Source data
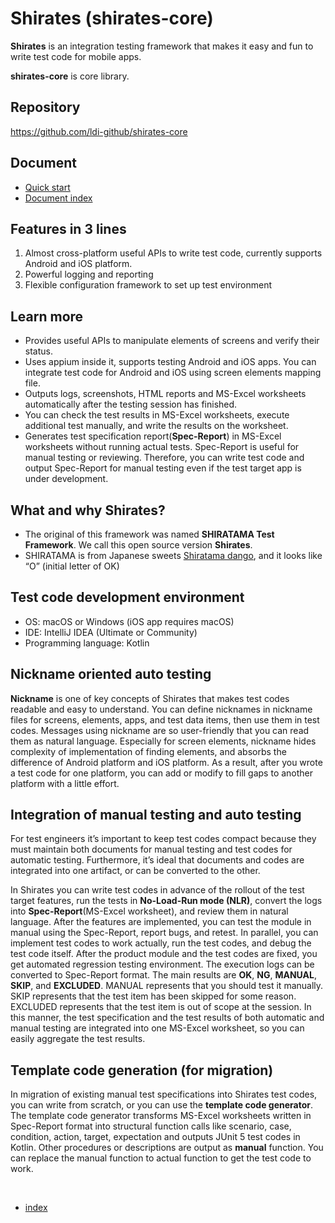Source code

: # Shirates (shirates-core)

**Shirates** is an integration testing framework that makes it easy and fun to write test code for mobile apps.

**shirates-core** is core library.

## Repository

https://github.com/ldi-github/shirates-core

## Document

- [Quick start](doc/markdown/quick-start.md)
- [Document index](doc/markdown/index.md)

## Features in 3 lines

1. Almost cross-platform useful APIs to write test code, currently supports Android and iOS platform.
1. Powerful logging and reporting
1. Flexible configuration framework to set up test environment

## Learn more

- Provides useful APIs to manipulate elements of screens and verify their status.
- Uses appium inside it, supports testing Android and iOS apps. You can integrate test code for Android and iOS using
  screen elements mapping file.
- Outputs logs, screenshots, HTML reports and MS-Excel worksheets automatically after the testing session has finished.
- You can check the test results in MS-Excel worksheets, execute additional test manually, and write the results on the
  worksheet.
- Generates test specification report(**Spec-Report**) in MS-Excel worksheets without running actual tests. Spec-Report
  is useful for manual testing or reviewing. Therefore, you can write test code and output Spec-Report for manual
  testing even if the test target app is under development.

## What and why Shirates?

- The original of this framework was named **SHIRATAMA Test Framework**. We call this open source version **Shirates**.
- SHIRATAMA is from Japanese sweets [Shiratama dango], and it looks like “O” (initial letter of OK)

## Test code development environment

- OS: macOS or Windows (iOS app requires macOS)
- IDE: IntelliJ IDEA (Ultimate or Community)
- Programming language: Kotlin

## Nickname oriented auto testing

**Nickname** is one of key concepts of Shirates that makes test codes readable and easy to understand. You can define
nicknames in nickname files for screens, elements, apps, and test data items, then use them in test codes. Messages
using nickname are so user-friendly that you can read them as natural language. Especially for screen elements, nickname
hides complexity of implementation of finding elements, and absorbs the difference of Android platform and iOS platform.
As a result, after you wrote a test code for one platform, you can add or modify to fill gaps to another platform with a
little effort.

## Integration of manual testing and auto testing

For test engineers it’s important to keep test codes compact because they must maintain both documents for manual
testing and test codes for automatic testing. Furthermore, it’s ideal that documents and codes are integrated into one
artifact, or can be converted to the other.

In Shirates you can write test codes in advance of the rollout of the test target features, run the tests in
**No-Load-Run mode (NLR)**, convert the logs into **Spec-Report**(MS-Excel worksheet), and review them in natural
language.
After
the features are implemented, you can test the module in manual using the Spec-Report, report bugs, and retest. In
parallel, you can implement test codes to work actually, run the test codes, and debug the test code itself. After the
product module and the test codes are fixed, you get automated regression testing environment. The execution logs can be
converted to Spec-Report format. The main results are **OK**, **NG**, **MANUAL**, **SKIP**, and **EXCLUDED**. MANUAL
represents that you should test it manually. SKIP represents that the test item has been skipped for some reason.
EXCLUDED represents that the test item is out of scope at the session. In this manner, the test specification and the
test results of both automatic and manual testing are integrated into one MS-Excel worksheet, so you can easily
aggregate the test results.

## Template code generation (for migration)

In migration of existing manual test specifications into Shirates test codes, you can write from scratch, or you can
use the
**template code generator**. The template code generator transforms MS-Excel worksheets written in Spec-Report format
into structural function calls like scenario, case, condition, action, target, expectation and outputs JUnit 5 test
codes in Kotlin. Other procedures or descriptions are output as **manual** function. You can replace the manual function
to actual function to get the test code to work.


[Shiratama dango]: https://www.google.com/search?q=Shiratama+dango&rlz=1C5CHFA_enJP809JP809&source=lnms&tbm=isch&sa=X&ved=2ahUKEwiD08mKsI_uAhU-xYsBHdpfDAkQ_AUoAXoECA4QAw&biw=1570&bih=1497


<br>

- [index](doc/markdown/index.md)

<br>
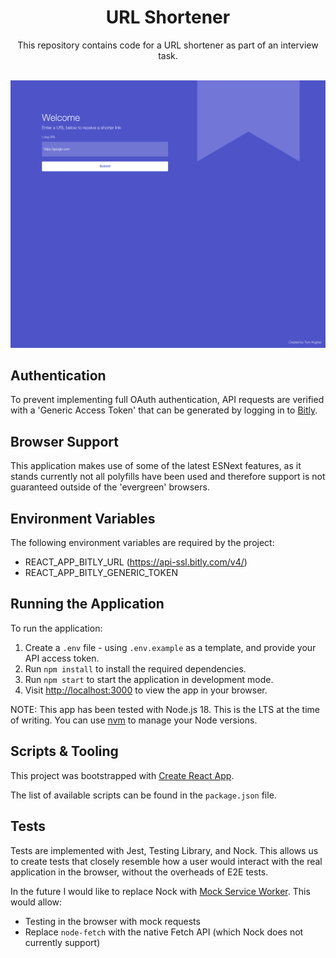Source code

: <div align="center">
    <h1>URL Shortener</h1>
    <p>This repository contains code for a URL shortener as part of an interview task.</p>
    <br />
    <img
      alt=""
      src="/app.png"
    />
</div>

## Authentication

To prevent implementing full OAuth authentication, API requests are verified with a 'Generic Access Token' that can be generated by logging in to [Bitly](https://app.bitly.com/settings/api/).

## Browser Support

This application makes use of some of the latest ESNext features, as it stands currently not all polyfills have been used and therefore support is not guaranteed outside of the 'evergreen' browsers.

## Environment Variables

The following environment variables are required by the project:

* REACT_APP_BITLY_URL (https://api-ssl.bitly.com/v4/)
* REACT_APP_BITLY_GENERIC_TOKEN

## Running the Application

To run the application:

1. Create a `.env` file - using `.env.example` as a template, and provide your API access token.
2. Run `npm install` to install the required dependencies.
3. Run `npm start` to start the application in development mode.
4. Visit [http://localhost:3000](http://localhost:3000) to view the app in your browser.

NOTE: This app has been tested with Node.js 18. This is the LTS at the time of writing. You can use [nvm](https://github.com/nvm-sh/nvm) to manage your Node versions.

## Scripts & Tooling

This project was bootstrapped with [Create React App](https://github.com/facebook/create-react-app).

The list of available scripts can be found in the `package.json` file.

## Tests

Tests are implemented with Jest, Testing Library, and Nock. This allows us to create tests that closely resemble how a user would interact with the real application in the browser, without the overheads of E2E tests.

In the future I would like to replace Nock with [Mock Service Worker](https://mswjs.io/). This would allow:

* Testing in the browser with mock requests
* Replace `node-fetch` with the native Fetch API (which Nock does not currently support)
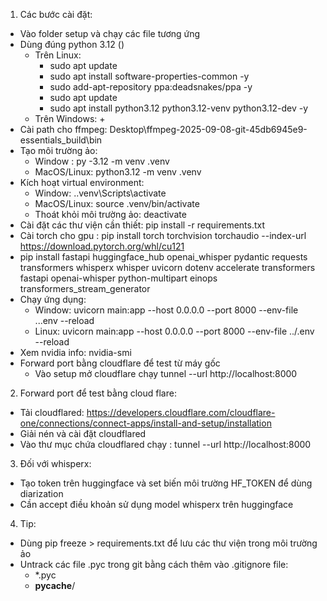 1. Các bước cài đặt:
  + Vào folder setup và chạy các file tương ứng
  + Dùng đúng python 3.12 ()
    + Trên Linux: 
      + sudo apt update
      + sudo apt install software-properties-common -y
      + sudo add-apt-repository ppa:deadsnakes/ppa -y
      + sudo apt update
      + sudo apt install python3.12 python3.12-venv python3.12-dev -y
    + Trên Windows:
      + 
  + Cài path cho ffmpeg: Desktop\ffmpeg-2025-09-08-git-45db6945e9-essentials_build\bin
  + Tạo môi trường ảo: 
    + Window : py -3.12 -m venv .venv
    + MacOS/Linux: python3.12 -m venv .venv
  + Kích hoạt virtual environment:
    + Window: .\.venv\Scripts\activate
    + MacOS/Linux: source .venv/bin/activate
    + Thoát khỏi môi trường ảo: deactivate
  + Cài đặt các thư viện cần thiết: pip install -r requirements.txt
  + Cài torch cho gpu : pip install torch torchvision torchaudio --index-url https://download.pytorch.org/whl/cu121
  + pip install fastapi huggingface_hub openai_whisper pydantic requests transformers whisperx whisper uvicorn dotenv accelerate transformers fastapi openai-whisper python-multipart einops transformers_stream_generator
  + Chạy ứng dụng: 
    + Window: uvicorn main:app --host 0.0.0.0 --port 8000 --env-file ..\.env --reload
    + Linux: uvicorn main:app --host 0.0.0.0 --port 8000 --env-file ../.env --reload
  + Xem nvidia info: nvidia-smi
  + Forward port bằng cloudflare để test từ máy gốc
    + Vào setup mở cloudflare chạy tunnel --url http://localhost:8000

2. Forward port để test bằng cloud flare:
  + Tải cloudflared: https://developers.cloudflare.com/cloudflare-one/connections/connect-apps/install-and-setup/installation
  + Giải nén và cài đặt cloudflared
  + Vào thư mục chứa cloudflared chạy : tunnel --url http://localhost:8000

3. Đối với whisperx:
  + Tạo token trên huggingface và set biến môi trường HF_TOKEN để dùng diarization
  + Cần accept điều khoản sử dụng model whisperx trên huggingface

4. Tip:
  + Dùng pip freeze > requirements.txt để lưu các thư viện trong môi trường ảo
  + Untrack các file .pyc trong git bằng cách thêm vào .gitignore file:
    + *.pyc
    + __pycache__/
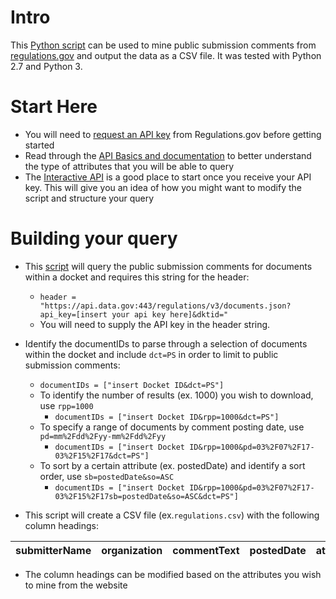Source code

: # Intro
This [Python script](https://github.com/BCDigSchol/rgov-data-mining/blob/master/scrape.py) can be used to mine public submission comments from [regulations.gov](https://www.regulations.gov/) and output the data as a CSV file. It was tested with Python 2.7 and Python 3.


# Start Here
- You will need to [request an API key](https://regulationsgov.github.io/developers/) from Regulations.gov before getting started
- Read through the [API Basics and documentation](https://regulationsgov.github.io/developers/basics/) to better understand the type of attributes that you will be able to query
- The [Interactive API](https://regulationsgov.github.io/developers/console/) is a good place to start once you receive your API key. This will give you an idea of how you might want to modify the script and structure your query


# Building your query
- This [script](https://github.com/BCDigSchol/rgov-data-mining/blob/master/scrape.py) will query the public submission comments for documents within a docket and requires this string for the header:
    - `header = "https://api.data.gov:443/regulations/v3/documents.json?api_key=[insert your api key here]&dktid="`
  -  You will need to supply the API key in the header string. 
- Identify the documentIDs to parse through a selection of documents within the docket and include `dct=PS` in order to limit to public submission comments:
    - `documentIDs = ["insert Docket ID&dct=PS"]`
  - To identify the number of results (ex. 1000) you wish to download, use `rpp=1000`
    - `documentIDs = ["insert Docket ID&rpp=1000&dct=PS"]`
  - To specify a range of documents by comment posting date, use `pd=mm%2Fdd%2Fyy-mm%2Fdd%2Fyy`
    - `documentIDs = ["insert Docket ID&rpp=1000&pd=03%2F07%2F17-03%2F15%2F17&dct=PS"]`
  - To sort by a certain attribute (ex. postedDate) and identify a sort order, use `sb=postedDate&so=ASC`
    - `documentIDs = ["insert Docket ID&rpp=1000&pd=03%2F07%2F17-03%2F15%2F17sb=postedDate&so=ASC&dct=PS"]`  

- This script will create a CSV file (ex.`regulations.csv`) with the following column headings:

| submitterName | organization | commentText | postedDate | attachmentCount |
--- | --- | --- | --- | --- |

- The column headings can be modified based on the attributes you wish to mine from the website

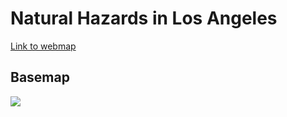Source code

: # Natural Hazards in Los Angeles

[Link to webmap](https://sarahg9.github.io/earthquakehazardsLA/index.html)

## Basemap
![](img.basemap.JPG)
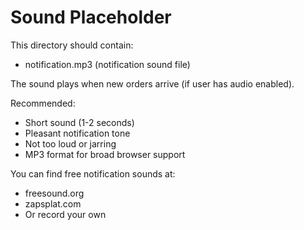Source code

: # Sound Placeholder

This directory should contain:
- notification.mp3 (notification sound file)

The sound plays when new orders arrive (if user has audio enabled).

Recommended: 
- Short sound (1-2 seconds)
- Pleasant notification tone
- Not too loud or jarring
- MP3 format for broad browser support

You can find free notification sounds at:
- freesound.org
- zapsplat.com
- Or record your own
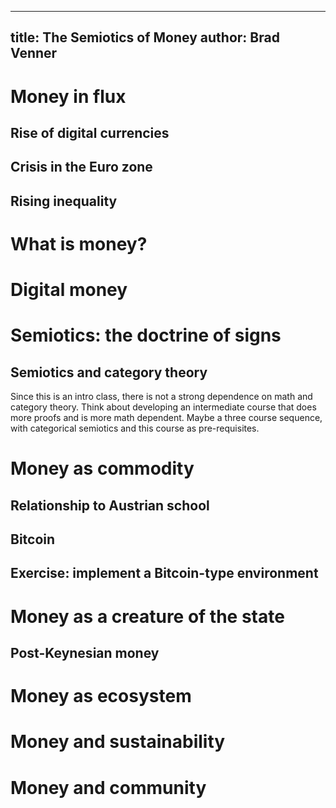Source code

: ---
title:  The Semiotics of Money
author:  Brad Venner
----
# Money in flux
## Rise of digital currencies
## Crisis in the Euro zone
## Rising inequality

# What is money?
<!---
Overview of the various themes of the course.

Could probably use Bernard Lietaer's videos here.
--->
# Digital money
<!---
I'd like to use one of the open-source digital
platforms for the design of money.  Perhaps Ethereum.

Another possibility would be the categorical 
informatics platform AQL.  This has the advantage
of clear syntax, a graphical design, categorical 
semantics
--->

# Semiotics:  the doctrine of signs

## Semiotics and category theory
Since this is an intro class, there is not a
strong dependence on math and category theory.  Think about
developing an intermediate course that does more 
proofs and is more math dependent.  Maybe a three course
sequence, with categorical semiotics and this course as 
pre-requisites.

# Money as commodity

## Relationship to Austrian school

## Bitcoin

## Exercise:  implement a Bitcoin-type environment

# Money as a creature of the state

## Post-Keynesian money

# Money as ecosystem

#
# Money and sustainability

# Money and community
    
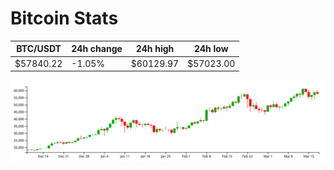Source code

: # Bitcoin Stats

BTC/USDT|24h change|24h high|24h low|
|---|---|---|---|
|$57840.22|-1.05%|$60129.97|$57023.00|

<img src="./chart.svg">
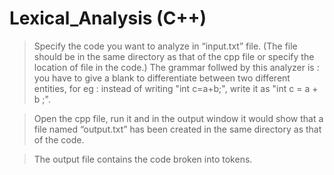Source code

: # Lexical_Analysis (C++)

> Specify the code you want to analyze in “input.txt” file. (The file should be in the same directory as that of the cpp file or specify the location of file in the code.) The grammar follwed by this analyzer is : you have to give a blank to differentiate between two different entities, for eg : instead of writing "int c=a+b;", write it as "int c = a + b ;". 

> Open the cpp file, run it and in the output window it would show that a file named “output.txt” has been created in the same directory as that of the code.
 
> The output file contains the code broken into tokens.
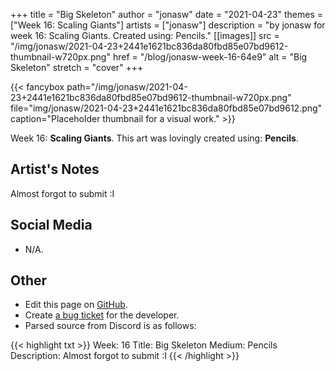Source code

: +++
title =       "Big Skeleton"
author =      "jonasw"
date =        "2021-04-23"
themes =      ["Week 16: Scaling Giants"]
artists =     ["jonasw"]
description = "by jonasw for week 16: Scaling Giants. Created using: Pencils."
[[images]]
              src = "/img/jonasw/2021-04-23+2441e1621bc836da80fbd85e07bd9612-thumbnail-w720px.png"
              href = "/blog/jonasw-week-16-64e9"
              alt = "Big Skeleton"
              stretch = "cover"
+++


{{< fancybox path="/img/jonasw/2021-04-23+2441e1621bc836da80fbd85e07bd9612-thumbnail-w720px.png" file="img/jonasw/2021-04-23+2441e1621bc836da80fbd85e07bd9612.png" caption="Placeholder thumbnail for a visual work." >}}


Week 16: **Scaling Giants**. This art was lovingly created using: **Pencils**.

## Artist's Notes

Almost forgot to submit :I

## Social Media

- N/A.

## Other

- Edit this page on [GitHub](https://github.com/teaminkling/web-refresh/edit/main/content/blog/jonasw-week-16-64e9.md).
- Create [a bug ticket](https://github.com/teaminkling/web-refresh/issues/new?assignees=&labels=bug&template=problem-report.md&title=) for the developer.
- Parsed source from Discord is as follows:

{{< highlight txt >}}
Week: 16
Title: Big Skeleton
Medium: Pencils
Description: Almost forgot to submit :I
{{< /highlight >}}
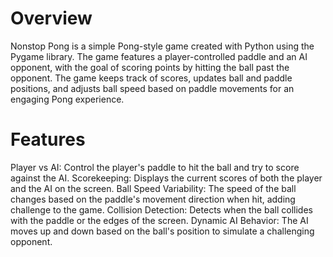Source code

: # Overview
Nonstop Pong is a simple Pong-style game created with Python using the Pygame library. The game features a player-controlled paddle and an AI opponent, with the goal of scoring points by hitting the ball past the opponent. The game keeps track of scores, updates ball and paddle positions, and adjusts ball speed based on paddle movements for an engaging Pong experience.

# Features
Player vs AI: Control the player's paddle to hit the ball and try to score against the AI.
Scorekeeping: Displays the current scores of both the player and the AI on the screen.
Ball Speed Variability: The speed of the ball changes based on the paddle's movement direction when hit, adding challenge to the game.
Collision Detection: Detects when the ball collides with the paddle or the edges of the screen.
Dynamic AI Behavior: The AI moves up and down based on the ball's position to simulate a challenging opponent.

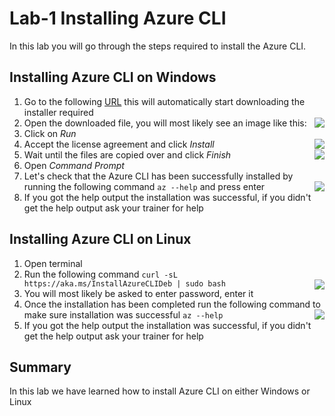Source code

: # Lab-1 Installing Azure CLI

In this lab you will go through the steps required to install the Azure CLI.

## Installing Azure CLI on Windows
1. Go to the following [URL](https://aka.ms/installazurecliwindows) this will automatically start downloading the 
installer required
2. Open the downloaded file, you will most likely see an image like this:
    <img align="right" src="https://imgur.com/mq4ifPX.png">
3. Click on *Run*
4. Accept the license agreement and click *Install*
    <img align="right" src="https://imgur.com/bCxkRBt.png">
5. Wait until the files are copied over and click *Finish*
    <img align="right" src="https://imgur.com/M7FpuLz.png">
6. Open *Command Prompt*
7. Let's check that the Azure CLI has been successfully installed by running the following command
`az --help` and press enter
    <img align="right" src="https://imgur.com/wMIcO7n.png">
8. If you got the help output the installation was successful, if you didn't get the help output ask your trainer for help

## Installing Azure CLI on Linux
1. Open terminal
2. Run the following command `curl -sL https://aka.ms/InstallAzureCLIDeb | sudo bash`
    <img align="right" src="https://imgur.com/unsKxs0.png">
3. You will most likely be asked to enter password, enter it
4. Once the installation has been completed run the following command to make sure installation was successful
`az --help`
    <img align="right" src="https://imgur.com/4dwOni0.png">
5. If you got the help output the installation was successful, if you didn't get the help output ask your trainer for help

## Summary

In this lab we have learned how to install Azure CLI on either Windows or Linux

* Brief: The exact lines from the beginning of the data through the one that contains "## Document" must be given again, both ends included, and pictures must be left out.

* Answer below:
Source code

: # Shirates (shirates-core)

**Shirates** is an integration testing framework that makes it easy and fun to write test code for mobile apps.

**shirates-core** is core library.

## Repository

https://github.com/ldi-github/shirates-core

## Document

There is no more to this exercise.